(Data records Opens)
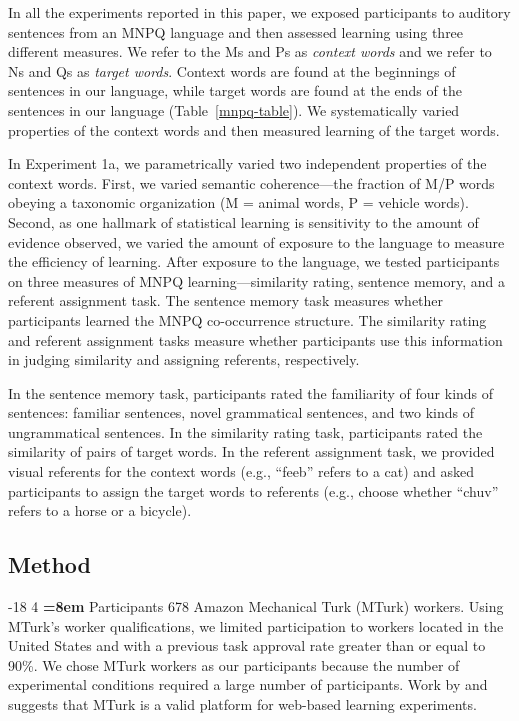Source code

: \documentclass[man,longtable,floatsintext]{my-apa6}
\makeatletter
\renewcommand\subsubsection{\@startsection{subsubsection}{3}{\z@}%
                       {-18\p@ \@plus -4\p@ \@minus -4\p@}%
                       {4\p@ \@plus 2\p@ \@minus 2\p@}%
                       {\normalfont\normalsize\bfseries\boldmath
                        \rightskip=\z@ \@plus 8em\pretolerance=10000 }}
\makeatother
\begin{document}
In all the experiments reported in this paper, we exposed participants to auditory sentences from an MNPQ language and then assessed learning using three different measures. We refer to the Ms and Ps as \emph{context words} and we refer to Ns and Qs as \emph{target words}. Context words are found at the beginnings of sentences in our language, while target words are found at the ends of the sentences in our language (Table~\ref{mnpq-table}). We systematically varied properties of the context words and then measured learning of the target words.

In Experiment 1a, we parametrically varied two independent properties of the context words. First, we varied semantic coherence---the fraction of M/P words obeying a taxonomic organization (M = animal words, P = vehicle words). Second, as one hallmark of statistical learning is sensitivity to the amount of evidence observed, we varied the amount of exposure to the language to measure the efficiency of learning. After exposure to the language, we tested participants on three measures of MNPQ learning---similarity rating, sentence memory, and a referent assignment task. The sentence memory task measures whether participants learned the MNPQ co-occurrence structure. The similarity rating and referent assignment tasks measure whether participants use this information in judging similarity and assigning referents, respectively.

In the sentence memory task, participants rated the familiarity of four kinds of sentences: familiar sentences, novel grammatical sentences, and two kinds of ungrammatical sentences. In the similarity rating task, participants rated the similarity of pairs of target words. In the referent assignment task, we provided visual referents for the context words (e.g., ``feeb'' refers to a cat) and asked participants to assign the target words to referents (e.g., choose whether ``chuv'' refers to a horse or a bicycle).

\subsection{Method}

\subsubsection{Participants}
678 Amazon Mechanical Turk (MTurk) workers. Using MTurk's worker qualifications, we limited participation to workers located in the United States and with a previous task approval rate greater than or equal to 90\%. We chose MTurk workers as our participants because the number of experimental conditions required a large number of participants. Work by \citet{buhrmester2010} and \citet{crump2013} suggests that MTurk is a valid platform for web-based learning experiments.
\end{document}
(Data records Closes)
What needs to be done: From the first line of the entries above through the line with "In all the experiments", set down each line exactly and drop the pictures.

Written solution:
Source code

: \documentclass[man,longtable,floatsintext]{my-apa6}
\makeatletter
\renewcommand\subsubsection{\@startsection{subsubsection}{3}{\z@}%
                       {-18\p@ \@plus -4\p@ \@minus -4\p@}%
                       {4\p@ \@plus 2\p@ \@minus 2\p@}%
                       {\normalfont\normalsize\bfseries\boldmath
                        \rightskip=\z@ \@plus 8em\pretolerance=10000 }}
\makeatother
\begin{document}
In all the experiments reported in this paper, we exposed participants to auditory sentences from an MNPQ language and then assessed learning using three different measures. We refer to the Ms and Ps as \emph{context words} and we refer to Ns and Qs as \emph{target words}. Context words are found at the beginnings of sentences in our language, while target words are found at the ends of the sentences in our language (Table~\ref{mnpq-table}). We systematically varied properties of the context words and then measured learning of the target words.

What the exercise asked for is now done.